*** Opening MATERIAL SHOWN ***

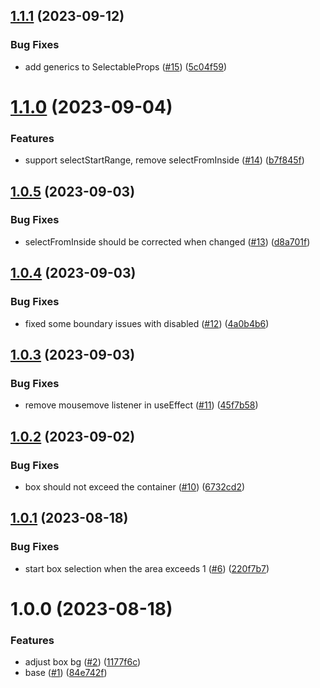 ## [1.1.1](https://github.com/linxianxi/react-selectable-box/compare/v1.1.0...v1.1.1) (2023-09-12)

### Bug Fixes

- add generics to SelectableProps ([#15](https://github.com/linxianxi/react-selectable-box/issues/15)) ([5c04f59](https://github.com/linxianxi/react-selectable-box/commit/5c04f59c983fd150baf09d39c65624fbc9121f52))

# [1.1.0](https://github.com/linxianxi/react-selectable-box/compare/v1.0.5...v1.1.0) (2023-09-04)

### Features

- support selectStartRange, remove selectFromInside ([#14](https://github.com/linxianxi/react-selectable-box/issues/14)) ([b7f845f](https://github.com/linxianxi/react-selectable-box/commit/b7f845f0a1f780dbfde95892fb23440494a72d56))

## [1.0.5](https://github.com/linxianxi/react-selectable-box/compare/v1.0.4...v1.0.5) (2023-09-03)

### Bug Fixes

- selectFromInside should be corrected when changed ([#13](https://github.com/linxianxi/react-selectable-box/issues/13)) ([d8a701f](https://github.com/linxianxi/react-selectable-box/commit/d8a701f2a23f21a7c41b6a963ae98a0386082a25))

## [1.0.4](https://github.com/linxianxi/react-selectable-box/compare/v1.0.3...v1.0.4) (2023-09-03)

### Bug Fixes

- fixed some boundary issues with disabled ([#12](https://github.com/linxianxi/react-selectable-box/issues/12)) ([4a0b4b6](https://github.com/linxianxi/react-selectable-box/commit/4a0b4b6ebf703fea201933d17b23faa957ce032a))

## [1.0.3](https://github.com/linxianxi/react-selectable-box/compare/v1.0.2...v1.0.3) (2023-09-03)

### Bug Fixes

- remove mousemove listener in useEffect ([#11](https://github.com/linxianxi/react-selectable-box/issues/11)) ([45f7b58](https://github.com/linxianxi/react-selectable-box/commit/45f7b58f4abadb1511c1dda772bfa3e0f0209771))

## [1.0.2](https://github.com/linxianxi/react-selectable-box/compare/v1.0.1...v1.0.2) (2023-09-02)

### Bug Fixes

- box should not exceed the container ([#10](https://github.com/linxianxi/react-selectable-box/issues/10)) ([6732cd2](https://github.com/linxianxi/react-selectable-box/commit/6732cd2dfcd1b1fb3a3ea4254458fd02fdf7517c))

## [1.0.1](https://github.com/linxianxi/react-selectable-box/compare/v1.0.0...v1.0.1) (2023-08-18)

### Bug Fixes

- start box selection when the area exceeds 1 ([#6](https://github.com/linxianxi/react-selectable-box/issues/6)) ([220f7b7](https://github.com/linxianxi/react-selectable-box/commit/220f7b759f9b98c7e7e1cc4f0aebd4bfadd6a986))

# 1.0.0 (2023-08-18)

### Features

- adjust box bg ([#2](https://github.com/linxianxi/react-selectable-box/issues/2)) ([1177f6c](https://github.com/linxianxi/react-selectable-box/commit/1177f6c941c020b90c53cc74fc170ebbd8c33128))
- base ([#1](https://github.com/linxianxi/react-selectable-box/issues/1)) ([84e742f](https://github.com/linxianxi/react-selectable-box/commit/84e742fcbdce353a4e726b84cbfe239febdce513))
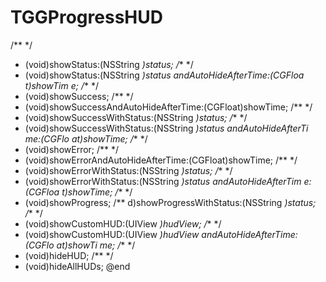 # TGGProgressHUD

/** */
+ (void)showStatus:(NSString *)status;
/** */
+ (void)showStatus:(NSString *)status andAutoHideAfterTime:(CGFloa t)showTim e;
/** */
+ (void)showSuccess;
/** */
+ (void)showSuccessAndAutoHideAfterTime:(CGFloat)showTime;
/** */
+ (void)showSuccessWithStatus:(NSString *)status;
/** */
+ (void)showSuccessWithStatus:(NSString *)status andAutoHideAfterTi me:(CGFlo at)showTime;
/** */
+ (void)showError;
/** */
+ (void)showErrorAndAutoHideAfterTime:(CGFloat)showTime;
/** */
+ (void)showErrorWithStatus:(NSString *)status;
/** */
+ (void)showErrorWithStatus:(NSString *)status andAutoHideAfterTim e:(CGFloa t)showTime;
/** */
+ (void)showProgress;
/**
d)showProgressWithStatus:(NSString *)status;
/** */
+ (void)showCustomHUD:(UIView *)hudView;
/** */
+ (void)showCustomHUD:(UIView *)hudView andAutoHideAfterTime:(CGFlo at)showTi me;
/** */
+ (void)hideHUD;
/** */
+ (void)hideAllHUDs; @end
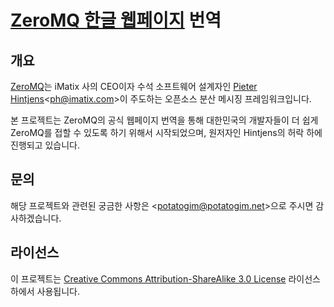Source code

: # [ZeroMQ 한글 웹페이지](http://kr.zeromq.org/) 번역

## 개요
[ZeroMQ](http://zeromq.org/)는 iMatix 사의 CEO이자 수석 소프트웨어 설계자인 [Pieter Hintjens](https://en.wikipedia.org/wiki/Pieter_Hintjens)<<ph@imatix.com>>이 주도하는 오픈소스 분산 메시징 프레임워크입니다.

본 프로젝트는 ZeroMQ의 공식 웹페이지 번역을 통해 대한민국의 개발자들이 더 쉽게 ZeroMQ를 접할 수 있도록 하기 위해서 시작되었으며, 원저자인 Hintjens의 허락 하에 진행되고 있습니다.


## 문의
해당 프로젝트와 관련된 궁금한 사항은 <<potatogim@potatogim.net>>으로 주시면 감사하겠습니다.


## 라이선스
이 프로젝트는 [Creative Commons Attribution-ShareAlike 3.0 License](http://creativecommons.org/licenses/by-sa/3.0/) 라이선스 하에서 사용됩니다.
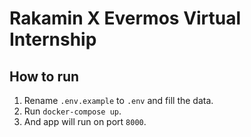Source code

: # Rakamin X Evermos Virtual Internship

## How to run
1. Rename `.env.example` to `.env` and fill the data.
2. Run `docker-compose up`.
3. And app will run on port `8000`.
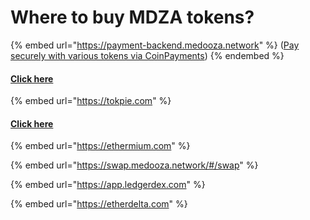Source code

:# Where to buy MDZA tokens?

{% embed url="https://payment-backend.medooza.network" %}
([Pay securely with various tokens via CoinPayments](guides/buying-mdza-tokens-guides/buing-mdza-with-coinpayments.md))
{% endembed %}

#### [Click here](guides/buying-mdza-tokens-guides/buing-mdza-with-coinpayments.md)

{% embed url="https://tokpie.com" %}

#### [Click here](guides/buying-mdza-tokens-guides/buying-mdza-on-tokpie-exchange.md)

{% embed url="https://ethermium.com" %}

{% embed url="https://swap.medooza.network/#/swap" %}

{% embed url="https://app.ledgerdex.com" %}

{% embed url="https://etherdelta.com" %}
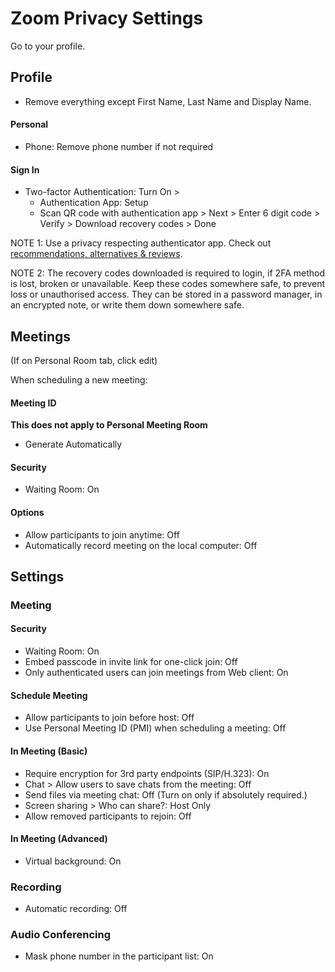 # Zoom Privacy Settings

Go to your profile.



## Profile
- Remove everything except First Name, Last Name and Display Name.

#### Personal
- Phone: Remove phone number if not required

#### Sign In
- Two-factor Authentication: Turn On >
  - Authentication App: Setup
  - Scan QR code with authentication app > Next > Enter 6 digit code > Verify > Download recovery codes > Done

NOTE 1: Use a privacy respecting authenticator app. Check out [recommendations, alternatives & reviews](https://github.com/StellarSand/privacy-settings#recommendations-alternatives--reviews).

NOTE 2: The recovery codes downloaded is required to login, if 2FA method is lost, broken or unavailable. Keep these codes somewhere safe, to prevent loss or unauthorised access. They can be stored in a password manager, in an encrypted note, or write them down somewhere safe.



## Meetings
(If on Personal Room tab, click edit)

When scheduling a new meeting:

#### Meeting ID
**This does not apply to Personal Meeting Room**
- Generate Automatically

#### Security
- Waiting Room: On

#### Options
- Allow participants to join anytime: Off
- Automatically record meeting on the local computer: Off



## Settings

### Meeting

#### Security
- Waiting Room: On
- Embed passcode in invite link for one-click join: Off
- Only authenticated users can join meetings from Web client: On

#### Schedule Meeting
- Allow participants to join before host: Off
- Use Personal Meeting ID (PMI) when scheduling a meeting: Off

#### In Meeting (Basic)
- Require encryption for 3rd party endpoints (SIP/H.323): On
- Chat > Allow users to save chats from the meeting: Off
- Send files via meeting chat: Off (Turn on only if absolutely required.)
- Screen sharing > Who can share?: Host Only
- Allow removed participants to rejoin: Off

#### In Meeting (Advanced)
- Virtual background: On


### Recording
- Automatic recording: Off


### Audio Conferencing
- Mask phone number in the participant list: On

*** Closing MATERIAL SHOWN ***

▶ [WHAT YOU ARE ASKED TO DO]: Once the pictures are removed, repeat all of the data above exactly.

▶ [WRITTEN ANSWER]:
 ## [1.1.1](https://github.com/linxianxi/react-selectable-box/compare/v1.1.0...v1.1.1) (2023-09-12)

### Bug Fixes

- add generics to SelectableProps ([#15](https://github.com/linxianxi/react-selectable-box/issues/15)) ([5c04f59](https://github.com/linxianxi/react-selectable-box/commit/5c04f59c983fd150baf09d39c65624fbc9121f52))

# [1.1.0](https://github.com/linxianxi/react-selectable-box/compare/v1.0.5...v1.1.0) (2023-09-04)

### Features

- support selectStartRange, remove selectFromInside ([#14](https://github.com/linxianxi/react-selectable-box/issues/14)) ([b7f845f](https://github.com/linxianxi/react-selectable-box/commit/b7f845f0a1f780dbfde95892fb23440494a72d56))

## [1.0.5](https://github.com/linxianxi/react-selectable-box/compare/v1.0.4...v1.0.5) (2023-09-03)

### Bug Fixes

- selectFromInside should be corrected when changed ([#13](https://github.com/linxianxi/react-selectable-box/issues/13)) ([d8a701f](https://github.com/linxianxi/react-selectable-box/commit/d8a701f2a23f21a7c41b6a963ae98a0386082a25))

## [1.0.4](https://github.com/linxianxi/react-selectable-box/compare/v1.0.3...v1.0.4) (2023-09-03)

### Bug Fixes

- fixed some boundary issues with disabled ([#12](https://github.com/linxianxi/react-selectable-box/issues/12)) ([4a0b4b6](https://github.com/linxianxi/react-selectable-box/commit/4a0b4b6ebf703fea201933d17b23faa957ce032a))

## [1.0.3](https://github.com/linxianxi/react-selectable-box/compare/v1.0.2...v1.0.3) (2023-09-03)

### Bug Fixes

- remove mousemove listener in useEffect ([#11](https://github.com/linxianxi/react-selectable-box/issues/11)) ([45f7b58](https://github.com/linxianxi/react-selectable-box/commit/45f7b58f4abadb1511c1dda772bfa3e0f0209771))

## [1.0.2](https://github.com/linxianxi/react-selectable-box/compare/v1.0.1...v1.0.2) (2023-09-02)

### Bug Fixes

- box should not exceed the container ([#10](https://github.com/linxianxi/react-selectable-box/issues/10)) ([6732cd2](https://github.com/linxianxi/react-selectable-box/commit/6732cd2dfcd1b1fb3a3ea4254458fd02fdf7517c))

## [1.0.1](https://github.com/linxianxi/react-selectable-box/compare/v1.0.0...v1.0.1) (2023-08-18)

### Bug Fixes

- start box selection when the area exceeds 1 ([#6](https://github.com/linxianxi/react-selectable-box/issues/6)) ([220f7b7](https://github.com/linxianxi/react-selectable-box/commit/220f7b759f9b98c7e7e1cc4f0aebd4bfadd6a986))

# 1.0.0 (2023-08-18)

### Features

- adjust box bg ([#2](https://github.com/linxianxi/react-selectable-box/issues/2)) ([1177f6c](https://github.com/linxianxi/react-selectable-box/commit/1177f6c941c020b90c53cc74fc170ebbd8c33128))
- base ([#1](https://github.com/linxianxi/react-selectable-box/issues/1)) ([84e742f](https://github.com/linxianxi/react-selectable-box/commit/84e742fcbdce353a4e726b84cbfe239febdce513))
 # TGGProgressHUD

/** */
+ (void)showStatus:(NSString *)status;
/** */
+ (void)showStatus:(NSString *)status andAutoHideAfterTime:(CGFloa t)showTim e;
/** */
+ (void)showSuccess;
/** */
+ (void)showSuccessAndAutoHideAfterTime:(CGFloat)showTime;
/** */
+ (void)showSuccessWithStatus:(NSString *)status;
/** */
+ (void)showSuccessWithStatus:(NSString *)status andAutoHideAfterTi me:(CGFlo at)showTime;
/** */
+ (void)showError;
/** */
+ (void)showErrorAndAutoHideAfterTime:(CGFloat)showTime;
/** */
+ (void)showErrorWithStatus:(NSString *)status;
/** */
+ (void)showErrorWithStatus:(NSString *)status andAutoHideAfterTim e:(CGFloa t)showTime;
/** */
+ (void)showProgress;
/**
d)showProgressWithStatus:(NSString *)status;
/** */
+ (void)showCustomHUD:(UIView *)hudView;
/** */
+ (void)showCustomHUD:(UIView *)hudView andAutoHideAfterTime:(CGFlo at)showTi me;
/** */
+ (void)hideHUD;
/** */
+ (void)hideAllHUDs; @end
Source code

: # [ZeroMQ 한글 웹페이지](http://kr.zeromq.org/) 번역

## 개요
[ZeroMQ](http://zeromq.org/)는 iMatix 사의 CEO이자 수석 소프트웨어 설계자인 [Pieter Hintjens](https://en.wikipedia.org/wiki/Pieter_Hintjens)<<ph@imatix.com>>이 주도하는 오픈소스 분산 메시징 프레임워크입니다.

본 프로젝트는 ZeroMQ의 공식 웹페이지 번역을 통해 대한민국의 개발자들이 더 쉽게 ZeroMQ를 접할 수 있도록 하기 위해서 시작되었으며, 원저자인 Hintjens의 허락 하에 진행되고 있습니다.


## 문의
해당 프로젝트와 관련된 궁금한 사항은 <<potatogim@potatogim.net>>으로 주시면 감사하겠습니다.


## 라이선스
이 프로젝트는 [Creative Commons Attribution-ShareAlike 3.0 License](http://creativecommons.org/licenses/by-sa/3.0/) 라이선스 하에서 사용됩니다.
Source code

: # Rakamin X Evermos Virtual Internship

## How to run
1. Rename `.env.example` to `.env` and fill the data.
2. Run `docker-compose up`.
3. And app will run on port `8000`.
Source code

:# Where to buy MDZA tokens?

{% embed url="https://payment-backend.medooza.network" %}
([Pay securely with various tokens via CoinPayments](guides/buying-mdza-tokens-guides/buing-mdza-with-coinpayments.md))
{% endembed %}

#### [Click here](guides/buying-mdza-tokens-guides/buing-mdza-with-coinpayments.md)

{% embed url="https://tokpie.com" %}

#### [Click here](guides/buying-mdza-tokens-guides/buying-mdza-on-tokpie-exchange.md)

{% embed url="https://ethermium.com" %}

{% embed url="https://swap.medooza.network/#/swap" %}

{% embed url="https://app.ledgerdex.com" %}

{% embed url="https://etherdelta.com" %}
 # Zoom Privacy Settings

Go to your profile.



## Profile
- Remove everything except First Name, Last Name and Display Name.

#### Personal
- Phone: Remove phone number if not required

#### Sign In
- Two-factor Authentication: Turn On >
  - Authentication App: Setup
  - Scan QR code with authentication app > Next > Enter 6 digit code > Verify > Download recovery codes > Done

NOTE 1: Use a privacy respecting authenticator app. Check out [recommendations, alternatives & reviews](https://github.com/StellarSand/privacy-settings#recommendations-alternatives--reviews).

NOTE 2: The recovery codes downloaded is required to login, if 2FA method is lost, broken or unavailable. Keep these codes somewhere safe, to prevent loss or unauthorised access. They can be stored in a password manager, in an encrypted note, or write them down somewhere safe.



## Meetings
(If on Personal Room tab, click edit)

When scheduling a new meeting:

#### Meeting ID
**This does not apply to Personal Meeting Room**
- Generate Automatically

#### Security
- Waiting Room: On

#### Options
- Allow participants to join anytime: Off
- Automatically record meeting on the local computer: Off



## Settings

### Meeting

#### Security
- Waiting Room: On
- Embed passcode in invite link for one-click join: Off
- Only authenticated users can join meetings from Web client: On

#### Schedule Meeting
- Allow participants to join before host: Off
- Use Personal Meeting ID (PMI) when scheduling a meeting: Off

#### In Meeting (Basic)
- Require encryption for 3rd party endpoints (SIP/H.323): On
- Chat > Allow users to save chats from the meeting: Off
- Send files via meeting chat: Off (Turn on only if absolutely required.)
- Screen sharing > Who can share?: Host Only
- Allow removed participants to rejoin: Off

#### In Meeting (Advanced)
- Virtual background: On


### Recording
- Automatic recording: Off


### Audio Conferencing
- Mask phone number in the participant list: On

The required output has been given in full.